[PROVIDED DATA — start]
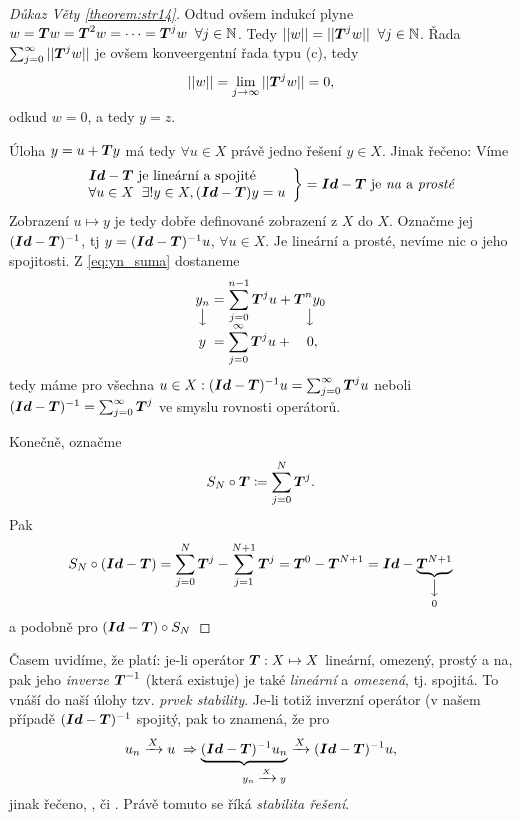 \begin{proof}[Důkaz Věty \ref{theorem:str14}]
Odtud ovšem indukcí plyne $w= \boldsymbol{T} w= \boldsymbol{T} ^2w=\dots = \boldsymbol{T} ^jw \;\; \forall j\in \mathbb{N}$.  Tedy $||w||=|| \boldsymbol{T} ^jw||\;\; \forall j\in \mathbb{N}$. Řada $\sum_{j=0}^\infty|| \boldsymbol{T} ^j w||$ je ovšem konveergentní řada typu (c), tedy 
$$||w||=\lim\limits_{j\rightarrow\infty}|| \boldsymbol{T} ^jw||=0,$$
odkud $w=0$, a tedy $y=z$.

Úloha $y=u+ \boldsymbol{T} y$ má tedy $\forall u\in X$ právě jedno řešení $y\in X$. Jinak řečeno: Víme \begin{equation*}
    \begin{split}
        \left.
    \begin{array}{ll}
        &\boldsymbol{Id}- \boldsymbol{T}  \text{ je lineární a spojité} \\
        &\forall u\in X\;\;\exists ! y\in X, (\boldsymbol{Id}-\boldsymbol{T})y=u
    \end{array}
        \right \}=\boldsymbol{Id}- \boldsymbol{T}  \text{ je \emph{na} a \emph{prosté}}
    \end{split}
\end{equation*}
Zobrazení $u\mapsto y$ je tedy dobře definované zobrazení z $X$ do $X$. Označme jej $(\boldsymbol{Id} - \boldsymbol{T} )^{-1}$, tj $y=(\boldsymbol{Id}- \boldsymbol{T} )^{-1} u$, $\forall u\in X$. Je lineární a prosté, nevíme nic o jeho spojitosti.
Z \ref{eq:yn_suma} dostaneme 
\begin{equation*}
    \begin{split}
        \underset{\big\downarrow}{y_n} &= \sum\limits_{j=0}^{n-1} \boldsymbol{T} ^ju+\underset{\big\downarrow}{ \boldsymbol{T} ^ny_0}\\[-7pt]
        y\;&=\sum\limits_{j=0}^\infty  \boldsymbol{T} ^ju+\quad0,
    \end{split}
\end{equation*}
tedy máme pro všechna $u\in X: (\boldsymbol{Id}- \boldsymbol{T} )^{-1}u=\sum_{j=0}^\infty  \boldsymbol{T} ^ju$ neboli $(\boldsymbol{Id}- \boldsymbol{T} )^{-1}=\sum_{j=0}^\infty  \boldsymbol{T} ^j$ ve smyslu rovnosti operátorů.

Konečně, označme
$$S_N \circ \boldsymbol{T} \coloneqq \sum\limits_{j=0}^N  \boldsymbol{T} ^j.$$
Pak 
$$S_N\circ(\boldsymbol{Id}- \boldsymbol{T} )=\sum\limits_{j=0}^N  \boldsymbol{T} ^j-\sum\limits_{j=1}^{N+1}  \boldsymbol{T} ^j =  \boldsymbol{T} ^0- \boldsymbol{T} ^{N+1}=\boldsymbol{Id}-\underset{0}{\underbrace{ \boldsymbol{T} ^{N+1}}_{\big\downarrow}}$$
a podobně pro $(\boldsymbol{Id}- \boldsymbol{T} )\circ S_N$
\end{proof}

\begin{remark}
Časem uvidíme, že platí: je-li operátor $ \boldsymbol{T} :X\mapsto X$ lineární, omezený, prostý a na, pak jeho \emph{inverze} $ \boldsymbol{T} ^{-1}$ (která existuje) je také \emph{lineární} a \emph{omezená}, tj. spojitá. To vnáší do naší úlohy tzv. \emph{prvek stability}. Je-li totiž inverzní operátor (v našem případě $(\boldsymbol{Id}- \boldsymbol{T} )^{-1}$ spojitý, pak to znamená, že pro 
$$u_n\xrightarrow{X}u\;\Rightarrow\; \underset{\quad\; y_n\;\xrightarrow{X}\;y}{\underbrace{(\boldsymbol{Id}- \boldsymbol{T} )^{-1}u_n}\xrightarrow{X}}(\boldsymbol{Id}- \boldsymbol{T} )^{-1}u,$$
jinak řečeno, , či . Právě tomuto se říká \emph{stabilita řešení}.
\end{remark}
[PROVIDED DATA — finish]
PROBLEM DETAILS >> Please retype the listing exactly, leaving out any images.

SOLUTION TO THIS TASK >>
 \begin{proof}[Důkaz Věty \ref{theorem:str14}]
Odtud ovšem indukcí plyne $w= \boldsymbol{T} w= \boldsymbol{T} ^2w=\dots = \boldsymbol{T} ^jw \;\; \forall j\in \mathbb{N}$.  Tedy $||w||=|| \boldsymbol{T} ^jw||\;\; \forall j\in \mathbb{N}$. Řada $\sum_{j=0}^\infty|| \boldsymbol{T} ^j w||$ je ovšem konveergentní řada typu (c), tedy 
$$||w||=\lim\limits_{j\rightarrow\infty}|| \boldsymbol{T} ^jw||=0,$$
odkud $w=0$, a tedy $y=z$.

Úloha $y=u+ \boldsymbol{T} y$ má tedy $\forall u\in X$ právě jedno řešení $y\in X$. Jinak řečeno: Víme \begin{equation*}
    \begin{split}
        \left.
    \begin{array}{ll}
        &\boldsymbol{Id}- \boldsymbol{T}  \text{ je lineární a spojité} \\
        &\forall u\in X\;\;\exists ! y\in X, (\boldsymbol{Id}-\boldsymbol{T})y=u
    \end{array}
        \right \}=\boldsymbol{Id}- \boldsymbol{T}  \text{ je \emph{na} a \emph{prosté}}
    \end{split}
\end{equation*}
Zobrazení $u\mapsto y$ je tedy dobře definované zobrazení z $X$ do $X$. Označme jej $(\boldsymbol{Id} - \boldsymbol{T} )^{-1}$, tj $y=(\boldsymbol{Id}- \boldsymbol{T} )^{-1} u$, $\forall u\in X$. Je lineární a prosté, nevíme nic o jeho spojitosti.
Z \ref{eq:yn_suma} dostaneme 
\begin{equation*}
    \begin{split}
        \underset{\big\downarrow}{y_n} &= \sum\limits_{j=0}^{n-1} \boldsymbol{T} ^ju+\underset{\big\downarrow}{ \boldsymbol{T} ^ny_0}\\[-7pt]
        y\;&=\sum\limits_{j=0}^\infty  \boldsymbol{T} ^ju+\quad0,
    \end{split}
\end{equation*}
tedy máme pro všechna $u\in X: (\boldsymbol{Id}- \boldsymbol{T} )^{-1}u=\sum_{j=0}^\infty  \boldsymbol{T} ^ju$ neboli $(\boldsymbol{Id}- \boldsymbol{T} )^{-1}=\sum_{j=0}^\infty  \boldsymbol{T} ^j$ ve smyslu rovnosti operátorů.

Konečně, označme
$$S_N \circ \boldsymbol{T} \coloneqq \sum\limits_{j=0}^N  \boldsymbol{T} ^j.$$
Pak 
$$S_N\circ(\boldsymbol{Id}- \boldsymbol{T} )=\sum\limits_{j=0}^N  \boldsymbol{T} ^j-\sum\limits_{j=1}^{N+1}  \boldsymbol{T} ^j =  \boldsymbol{T} ^0- \boldsymbol{T} ^{N+1}=\boldsymbol{Id}-\underset{0}{\underbrace{ \boldsymbol{T} ^{N+1}}_{\big\downarrow}}$$
a podobně pro $(\boldsymbol{Id}- \boldsymbol{T} )\circ S_N$
\end{proof}

\begin{remark}
Časem uvidíme, že platí: je-li operátor $ \boldsymbol{T} :X\mapsto X$ lineární, omezený, prostý a na, pak jeho \emph{inverze} $ \boldsymbol{T} ^{-1}$ (která existuje) je také \emph{lineární} a \emph{omezená}, tj. spojitá. To vnáší do naší úlohy tzv. \emph{prvek stability}. Je-li totiž inverzní operátor (v našem případě $(\boldsymbol{Id}- \boldsymbol{T} )^{-1}$ spojitý, pak to znamená, že pro 
$$u_n\xrightarrow{X}u\;\Rightarrow\; \underset{\quad\; y_n\;\xrightarrow{X}\;y}{\underbrace{(\boldsymbol{Id}- \boldsymbol{T} )^{-1}u_n}\xrightarrow{X}}(\boldsymbol{Id}- \boldsymbol{T} )^{-1}u,$$
jinak řečeno, , či . Právě tomuto se říká \emph{stabilita řešení}.
\end{remark}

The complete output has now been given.